7La finesse des observations menées par Cristina Nizzoli permet alors de saisir ce qui se joue dans la façon de prendre en charge, de façon différenciée, telle ou telle demande, tel ou tel cas : la situation de cette travailleuse est jugée trop compliquée pour donner véritablement suite quand les problèmes d’une autre personne seront mieux cernés. Cristina Nizzoli nous invite ici à comprendre comment dans ce qui peut être assimilée à une « relation de guichet » ou de service, les catégories de jugement qui sont celles des syndicalistes n’échappent pas aux rapports de domination qui traversent les différents espaces sociaux. Réduits à l’invisibilité sociale dans la sphère du travail, soumis à des conditions d’emploi très dures (temps partiel, horaires éclatés, bas salaires, exposition à des produits nocifs…), les travailleurs précarisés du nettoyage tentent aussi d’obtenir une forme de reconnaissance dans leur échange avec les syndicalistes, dans le suivi de leur dossier individuel, dans la construction éventuelle d’une action collective. Et malgré la bonne volonté que mettront certains à répondre, malgré un dévouement militant qui est à comprendre au regard de leur propre trajectoire, les uns et les autres n’échappent pas dans leur façon d’évaluer un cas ou une situation à l’emprise de rapports sociaux à la fois sexués et racialisés.

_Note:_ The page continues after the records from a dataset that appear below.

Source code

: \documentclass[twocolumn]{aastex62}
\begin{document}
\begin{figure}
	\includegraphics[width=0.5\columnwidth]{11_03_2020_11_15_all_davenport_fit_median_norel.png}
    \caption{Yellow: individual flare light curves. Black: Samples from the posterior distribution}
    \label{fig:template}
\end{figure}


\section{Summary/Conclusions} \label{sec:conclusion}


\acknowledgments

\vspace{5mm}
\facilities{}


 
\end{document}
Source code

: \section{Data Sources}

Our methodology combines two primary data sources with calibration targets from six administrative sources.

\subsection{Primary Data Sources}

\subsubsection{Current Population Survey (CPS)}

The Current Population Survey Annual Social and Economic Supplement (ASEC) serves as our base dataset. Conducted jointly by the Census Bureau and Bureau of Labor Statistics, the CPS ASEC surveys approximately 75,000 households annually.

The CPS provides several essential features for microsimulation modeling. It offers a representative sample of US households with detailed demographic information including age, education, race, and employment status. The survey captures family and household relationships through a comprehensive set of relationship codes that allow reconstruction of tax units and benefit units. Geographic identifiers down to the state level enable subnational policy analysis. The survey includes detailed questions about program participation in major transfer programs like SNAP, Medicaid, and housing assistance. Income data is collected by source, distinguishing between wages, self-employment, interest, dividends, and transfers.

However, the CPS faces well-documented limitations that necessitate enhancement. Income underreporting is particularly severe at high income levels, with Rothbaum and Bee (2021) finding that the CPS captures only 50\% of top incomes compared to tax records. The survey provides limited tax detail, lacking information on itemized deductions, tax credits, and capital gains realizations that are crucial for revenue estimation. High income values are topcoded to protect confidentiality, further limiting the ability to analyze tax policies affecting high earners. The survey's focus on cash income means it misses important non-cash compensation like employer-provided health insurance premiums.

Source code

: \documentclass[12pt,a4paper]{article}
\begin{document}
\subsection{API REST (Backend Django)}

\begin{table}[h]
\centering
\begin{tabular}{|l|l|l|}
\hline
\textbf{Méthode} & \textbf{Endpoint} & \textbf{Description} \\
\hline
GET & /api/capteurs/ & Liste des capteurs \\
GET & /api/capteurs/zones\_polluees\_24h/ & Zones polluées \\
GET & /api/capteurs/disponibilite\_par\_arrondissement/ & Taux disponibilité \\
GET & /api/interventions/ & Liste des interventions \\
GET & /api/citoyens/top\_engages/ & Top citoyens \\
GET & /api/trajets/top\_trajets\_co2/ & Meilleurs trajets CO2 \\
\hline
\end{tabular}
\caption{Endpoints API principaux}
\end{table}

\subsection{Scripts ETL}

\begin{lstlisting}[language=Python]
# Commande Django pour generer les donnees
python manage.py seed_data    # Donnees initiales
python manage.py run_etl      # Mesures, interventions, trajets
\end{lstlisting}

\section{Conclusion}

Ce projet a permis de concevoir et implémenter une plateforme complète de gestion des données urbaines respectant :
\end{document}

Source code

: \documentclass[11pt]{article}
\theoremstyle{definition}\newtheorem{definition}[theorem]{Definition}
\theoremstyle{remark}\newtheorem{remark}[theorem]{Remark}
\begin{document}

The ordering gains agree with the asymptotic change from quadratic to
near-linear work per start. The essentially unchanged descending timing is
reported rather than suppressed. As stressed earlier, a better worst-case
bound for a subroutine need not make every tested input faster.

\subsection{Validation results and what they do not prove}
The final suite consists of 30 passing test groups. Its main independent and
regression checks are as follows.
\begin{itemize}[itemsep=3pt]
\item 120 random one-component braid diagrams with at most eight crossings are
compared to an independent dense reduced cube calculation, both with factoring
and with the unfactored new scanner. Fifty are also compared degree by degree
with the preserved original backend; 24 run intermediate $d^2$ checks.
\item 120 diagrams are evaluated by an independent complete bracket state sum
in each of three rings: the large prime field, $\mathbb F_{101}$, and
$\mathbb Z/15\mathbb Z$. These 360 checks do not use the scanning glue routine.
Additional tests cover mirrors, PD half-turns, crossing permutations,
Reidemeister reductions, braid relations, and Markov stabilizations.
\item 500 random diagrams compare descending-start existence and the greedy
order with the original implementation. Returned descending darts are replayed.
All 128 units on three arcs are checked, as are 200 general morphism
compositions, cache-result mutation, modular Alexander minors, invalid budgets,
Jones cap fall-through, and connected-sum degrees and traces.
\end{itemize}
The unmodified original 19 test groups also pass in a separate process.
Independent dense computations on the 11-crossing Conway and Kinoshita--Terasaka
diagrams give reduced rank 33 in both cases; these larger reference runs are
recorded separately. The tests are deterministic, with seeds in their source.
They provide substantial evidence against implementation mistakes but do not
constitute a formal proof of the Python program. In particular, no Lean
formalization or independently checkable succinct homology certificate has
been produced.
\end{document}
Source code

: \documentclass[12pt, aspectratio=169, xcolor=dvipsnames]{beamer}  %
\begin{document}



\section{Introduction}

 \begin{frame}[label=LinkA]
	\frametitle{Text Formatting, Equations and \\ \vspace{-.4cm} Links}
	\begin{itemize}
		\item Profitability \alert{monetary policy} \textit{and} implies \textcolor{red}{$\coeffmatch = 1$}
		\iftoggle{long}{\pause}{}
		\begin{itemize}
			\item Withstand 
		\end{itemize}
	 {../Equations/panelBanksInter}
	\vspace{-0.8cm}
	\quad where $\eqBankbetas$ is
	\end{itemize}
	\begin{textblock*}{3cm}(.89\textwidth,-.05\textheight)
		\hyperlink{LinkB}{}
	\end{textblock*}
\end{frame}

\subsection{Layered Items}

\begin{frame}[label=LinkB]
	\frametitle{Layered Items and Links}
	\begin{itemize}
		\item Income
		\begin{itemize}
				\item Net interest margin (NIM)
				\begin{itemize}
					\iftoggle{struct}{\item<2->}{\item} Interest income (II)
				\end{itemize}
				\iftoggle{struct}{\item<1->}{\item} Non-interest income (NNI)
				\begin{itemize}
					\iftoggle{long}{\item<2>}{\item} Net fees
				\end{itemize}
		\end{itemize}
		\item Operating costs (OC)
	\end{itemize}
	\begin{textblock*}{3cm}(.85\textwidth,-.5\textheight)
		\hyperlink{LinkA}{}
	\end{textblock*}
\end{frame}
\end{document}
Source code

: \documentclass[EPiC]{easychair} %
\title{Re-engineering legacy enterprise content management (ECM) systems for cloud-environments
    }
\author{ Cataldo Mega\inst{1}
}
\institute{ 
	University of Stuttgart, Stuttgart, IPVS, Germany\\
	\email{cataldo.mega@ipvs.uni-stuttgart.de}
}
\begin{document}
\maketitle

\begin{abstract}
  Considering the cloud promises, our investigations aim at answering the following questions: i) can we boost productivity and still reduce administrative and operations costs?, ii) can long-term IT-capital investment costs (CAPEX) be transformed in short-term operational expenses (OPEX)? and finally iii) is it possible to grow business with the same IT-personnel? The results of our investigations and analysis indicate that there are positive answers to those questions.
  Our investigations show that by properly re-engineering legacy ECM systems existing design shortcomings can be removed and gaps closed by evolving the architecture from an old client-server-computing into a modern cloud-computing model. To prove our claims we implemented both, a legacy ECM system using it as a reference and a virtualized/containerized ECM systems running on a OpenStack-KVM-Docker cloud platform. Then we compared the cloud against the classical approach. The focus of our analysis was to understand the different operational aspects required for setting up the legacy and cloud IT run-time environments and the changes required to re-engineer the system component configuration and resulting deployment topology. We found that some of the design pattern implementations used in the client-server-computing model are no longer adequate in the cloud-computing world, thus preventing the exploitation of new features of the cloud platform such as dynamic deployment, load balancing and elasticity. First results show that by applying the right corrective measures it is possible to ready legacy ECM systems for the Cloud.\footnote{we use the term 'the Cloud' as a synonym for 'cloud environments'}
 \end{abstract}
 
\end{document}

8Cristina Nizzoli livre dans cet ouvrage une enquête nourrie en permanence de réflexivité, ce qui constitue une autre source de richesse de ce livre. Sa sensibilité de chercheuse impliquée dans son terrain lui permet de rendre doublement hommage à ces enquêtés : à ces militants qui, dans leurs pratiques au quotidien, malgré les limites et les contradictions de celles-ci, contribuent à ce que le syndicalisme ne soit pas complètement absent de la réalité des travailleurs les plus exploités et les plus précarisés ; à ces salariés du nettoyage, hommes, femmes, immigrés, qui ne cessent de subir dans leur expérience individuelle et collective des formes de relégation, de discrimination et de violence sociale. Il est à souhaiter que ce livre parle au-delà des cercles académiques aux militantes et aux militants qui sont justement investis dans ce travail de conseil, d’aide, de représentation au quotidien, qui se sentent et se savent parfois très isolés dans l’organisation et dont l’action revêt pourtant un sens déterminant.